Problem details: Please print every record below exactly as it appears, but leave out the pictures.

Records shown:
════════════════

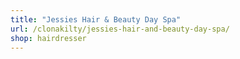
 ```yaml
---
title: "Jessies Hair & Beauty Day Spa"
url: /clonakilty/jessies-hair-and-beauty-day-spa/
shop: hairdresser
---
```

════════════════

Expected output:
 ```yaml
---
title: "Jessies Hair & Beauty Day Spa"
url: /clonakilty/jessies-hair-and-beauty-day-spa/
shop: hairdresser
---
```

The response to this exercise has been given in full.